Toutes les compagnies qui subissent les déboires de Boeing ont donc encore quelques semaines pour s’organiser avant le lancement de la haute saison, à moins que le B737 MAX puisse voler de nouveau d’ici fin juin comme le laissent entendre certains experts Outre-Atlantique, et à condition de convaincre les passagers de remonter à bord de ces avions.
Interrogé par l’hebdomadaire Le Point, Gilles Gompertz, le directeur général d'Avico, principal courtier aérien français précise : « Cela devrait bien se passer avant l'été, car la saisonnalité du trafic est forte en Europe-Afrique. Jusqu'à début juillet, rien de sérieux. Après, c'est beaucoup plus compliqué, car le manque à livrer des B737 aura doublé. Au moindre aléa d'exploitation – panne technique, météo, retards cumulés –, il n'y aura plus d'avion à louer (…). »
Dans ce cas, les passagers aériens risquent de subir quelques aléas.
« Si le vol affrété par la compagnie arrive avec un retard de plus de 3 heures ou est subitement annulé, la compagnie peut verser une indemnité par passager.
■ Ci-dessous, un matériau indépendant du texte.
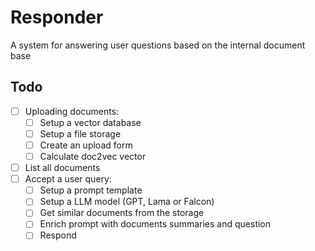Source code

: # Responder
A system for answering user questions based on the internal document base 

## Todo

- [ ] Uploading documents:
  - [ ] Setup a vector database
  - [ ] Setup a file storage
  - [ ] Create an upload form
  - [ ] Calculate doc2vec vector
- [ ] List all documents
- [ ] Accept a user query:
  - [ ] Setup a prompt template
  - [ ] Setup a LLM model (GPT, Lama or Falcon)
  - [ ] Get similar documents from the storage
  - [ ] Enrich prompt with documents summaries and question
  - [ ] Respond
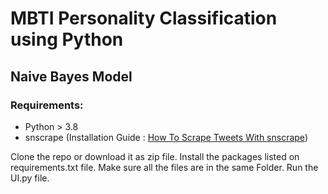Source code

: # MBTI Personality Classification using Python

## Naive Bayes Model
### Requirements:
 - Python > 3.8
 - snscrape (Installation Guide : [How To Scrape Tweets With snscrape](https://betterprogramming.pub/how-to-scrape-tweets-with-snscrape-90124ed006af))

Clone the repo or download it as zip file. Install the packages listed on requirements.txt file. Make sure all the files are in the same Folder. Run the UI.py file.
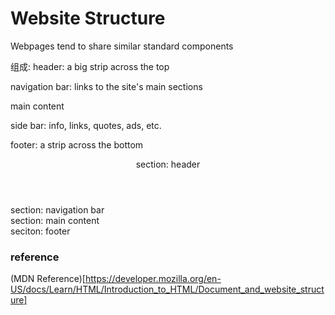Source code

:# Website Structure
Webpages tend to share similar standard components

组成:
header: a big strip across the top

navigation bar: links to the site's main sections

main content

side bar: info, links, quotes, ads, etc.

footer: a strip across the bottom

<header>
    section: header
</header>
<nav>
    section: navigation bar
</nav>
<main></main> section: main content
    <article></article>
    <section></section>
    <div></div>
    <aside></aside>
<footer></footer> seciton: footer

### reference
(MDN Reference)[https://developer.mozilla.org/en-US/docs/Learn/HTML/Introduction_to_HTML/Document_and_website_structure]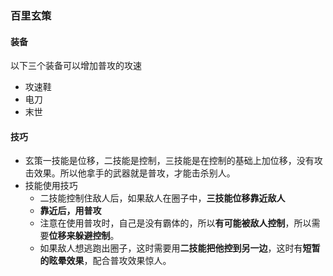 ### 百里玄策

#### 装备

以下三个装备可以增加普攻的攻速

- 攻速鞋
- 电刀
- 末世

#### 技巧

- 玄策一技能是位移，二技能是控制，三技能是在控制的基础上加位移，没有攻击效果。所以他拿手的武器就是普攻，才能击杀别人。
- 技能使用技巧
  - 二技能控制住敌人后，如果敌人在圈子中，**三技能位移靠近敌人**
  - **靠近后，用普攻**
  - 注意在使用普攻时，自己是没有霸体的，所以**有可能被敌人控制**，所以需要**位移来躲避控制**。
  - 如果敌人想逃跑出圈子，这时需要用**二技能把他控到另一边**，这时有**短暂的眩晕效果**，配合普攻效果惊人。


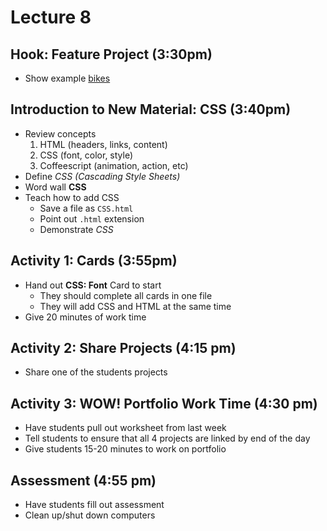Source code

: # Lecture 8

## Hook: Feature Project (3:30pm)

- Show example [bikes](http://postmastergeneral.pencilcode.net/edit/week8/bikes.html)

## Introduction to New Material: CSS (3:40pm)

- Review concepts
	1. HTML (headers, links, content)
	2. CSS (font, color, style)
	3. Coffeescript (animation, action, etc)
- Define *CSS (Cascading Style Sheets)*
- Word wall **CSS**
- Teach how to add CSS
	- Save a file as `CSS.html`
	- Point out `.html` extension
	- Demonstrate *CSS*

## Activity 1: Cards (3:55pm)

- Hand out **CSS: Font** Card to start
	- They should complete all cards in one file
	- They will add CSS and HTML at the same time
- Give 20 minutes of work time

## Activity 2: Share Projects (4:15 pm)

- Share one of the students projects

## Activity 3: WOW! Portfolio Work Time (4:30 pm)

- Have students pull out worksheet from last week
- Tell students to ensure that all 4 projects are linked by end of the day
- Give students 15-20 minutes to work on portfolio

## Assessment (4:55 pm)

- Have students fill out assessment
- Clean up/shut down computers
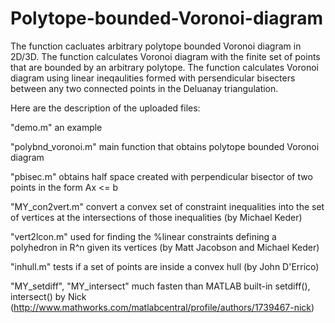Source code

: # Polytope-bounded-Voronoi-diagram
The function cacluates arbitrary polytope bounded Voronoi diagram in 2D/3D. The function calculates Voronoi diagram with the finite set of points that are bounded by an arbitrary polytope. The function calculates Voronoi diagram using linear ineqaulities formed with persendicular bisecters between any two connected points in the Deluanay triangulation.

Here are the description of the uploaded files:

"demo.m" an example

"polybnd_voronoi.m" main function that obtains polytope bounded Voronoi diagram 

"pbisec.m" obtains half space created with perpendicular bisector of two points in the form Ax <= b

"MY_con2vert.m" convert a convex set of constraint inequalities into the set of vertices at the intersections of those inequalities (by Michael Keder)

"vert2lcon.m" used for finding the %linear constraints defining a polyhedron in R^n given its vertices (by Matt Jacobson and Michael Keder)

"inhull.m" tests if a set of points are inside a convex hull (by John D'Errico)

"MY_setdiff", "MY_intersect" much fasten than MATLAB built-in setdiff(), intersect() by Nick (http://www.mathworks.com/matlabcentral/profile/authors/1739467-nick)
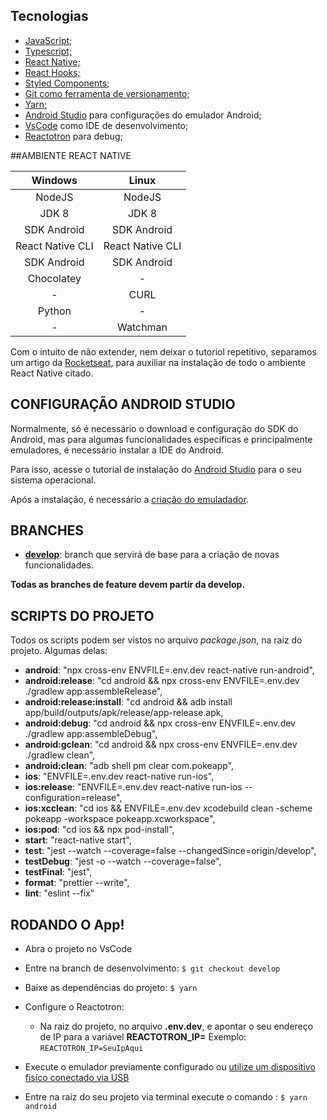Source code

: ## Tecnologias

- [JavaScript;](https://developer.mozilla.org/pt-BR/docs/Web/JavaScript)
- [Typescript;](https://www.typescriptlang.org/)
- [React Native;](https://reactnative.dev/)
- [React Hooks;](https://pt-br.reactjs.org/docs/hooks-intro.html)
- [Styled Components;](https://styled-components.com/)
- [Git como ferramenta de versionamento;](https://git-scm.com/doc)
- [Yarn;](https://classic.yarnpkg.com/en/docs/)
- [Android Studio](https://git-scm.com/doc) para configurações do emulador Android;
- [VsCode](https://code.visualstudio.com/) como IDE de desenvolvimento;
- [Reactotron](https://github.com/infinitered/reactotron) para debug;

##AMBIENTE REACT NATIVE

|     Windows      |      Linux       |
| :--------------: | :--------------: |
|      NodeJS      |      NodeJS      |
|      JDK 8       |      JDK 8       |
|   SDK Android    |   SDK Android    |
| React Native CLI | React Native CLI |
|   SDK Android    |   SDK Android    |
|    Chocolatey    |        -         |
|        -         |       CURL       |
|      Python      |        -         |
|        -         |     Watchman     |

Com o intuito de não extender, nem deixar o tutoriol repetitivo, separamos um artigo da [Rocketseat](https://rocketseat.com.br/), para auxiliar na instalação de todo o ambiente React Native citado.

## CONFIGURAÇÃO ANDROID STUDIO

Normalmente, só é necessário o download e configuração do SDK do Android, mas para algumas funcionalidades específicas e principalmente emuladores, é necessário instalar a IDE do Android.

Para isso, acesse o tutorial de instalação do [Android Studio](https://developer.android.com/studio) para o seu sistema operacional.

Após a instalação, é necessário a [criação do emuladador](https://developer.android.com/studio/run/managing-avds?hl=pt-br&authuser=1).

## BRANCHES

- [**develop**](https://github.com/thiago-cmont/pokeApp.git): branch que servirá de base para a criação de novas funcionalidades.

**Todas as branches de feature devem partir da develop.**

## SCRIPTS DO PROJETO

Todos os scripts podem ser vistos no arquivo _package.json_, na raiz do projeto.
Algumas delas:

- **android**: "npx cross-env ENVFILE=.env.dev react-native run-android",
- **android:release**: "cd android && npx cross-env ENVFILE=.env.dev ./gradlew app:assembleRelease",
- **android:release:install**: "cd android && adb install app/build/outputs/apk/release/app-release.apk,
- **android:debug**: "cd android && npx cross-env ENVFILE=.env.dev ./gradlew app:assembleDebug",
- **android:gclean**: "cd android && npx cross-env ENVFILE=.env.dev ./gradlew clean",
- **android:clean**: "adb shell pm clear com.pokeapp",
- **ios**: "ENVFILE=.env.dev react-native run-ios",
- **ios:release**: "ENVFILE=.env.dev react-native run-ios --configuration=release",
- **ios:xcclean**: "cd ios && ENVFILE=.env.dev xcodebuild clean -scheme pokeapp -workspace pokeapp.xcworkspace",
- **ios:pod**: "cd ios && npx pod-install",
- **start**: "react-native start",
- **test**: "jest --watch --coverage=false --changedSince=origin/develop",
- **testDebug**: "jest -o --watch --coverage=false",
- **testFinal**: "jest",
- **format**: "prettier --write",
- **lint**: "eslint --fix"

## RODANDO O App!

- Abra o projeto no VsCode

- Entre na branch de desenvolvimento:
  `$ git checkout develop`

- Baixe as dependências do projeto:
  `$ yarn`

- Configure o Reactotron:

  - Na raiz do projeto, no arquivo **.env.dev**, e apontar o seu endereço de IP para a variável **REACTOTRON_IP=**
    Exemplo: `REACTOTRON_IP=SeuIpAqui`

- Execute o emulador previamente configurado ou [utilize um dispositivo fisíco conectado via USB](https://react-native.rocketseat.dev/usb/android)

- Entre na raiz do seu projeto via terminal execute o comando :
  `$ yarn android`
Un règlement européen prévoit en effet une indemnité forfaitaire, allant de 250 à 600 euros par passager, mais celle-ci ne pourra pas être versée si la cause du retard ou de l'annulation n'est pas imputable à la compagnie. Par ailleurs, en cas de retard supérieur à 2 heures au départ ou d'annulation de vol, la compagnie aérienne doit prendre ses passagers en charge et ce, quelle que soit la raison de la perturbation, que celle-ci relève, ou non, de sa responsabilité », rappelle Anne-Laure Hery.
On entend par "prise en charge" les repas, les boissons voire l'hébergement si le vol est retardé au lendemain ou si le vol remplaçant le vol annulé est prévu le lendemain. « Dans le cas de la suspension des Boeing 737 MAX, c'est un peu particulier. Les compagnies peuvent annuler des vols parce qu'elle n'ont pas la capacité de remplacer les avions qui leur font défaut suite à l'interdiction de voler de ces appareils. Or, cette interdiction n'est pas de leur ressort puisqu'elle a été décidée par les autorités pour des raisons de sécurité. S'organiser demande du temps et des moyens et certaines compagnies ont dû réviser leurs programmes de vols jusqu'en juillet ou août ! A priori, elles devraient donc pouvoir prévenir leurs passagers des changements de vol ou des annulations suffisamment à l'avance. Quand une annulation est annoncée au moins 14 jours à l'avance, aucune indemnisation n'est prévue mais la compagnie doit tout de même proposer une solution de remplacement ou bien le remboursement du billet d'avion », conclut Anne-Laure Hery.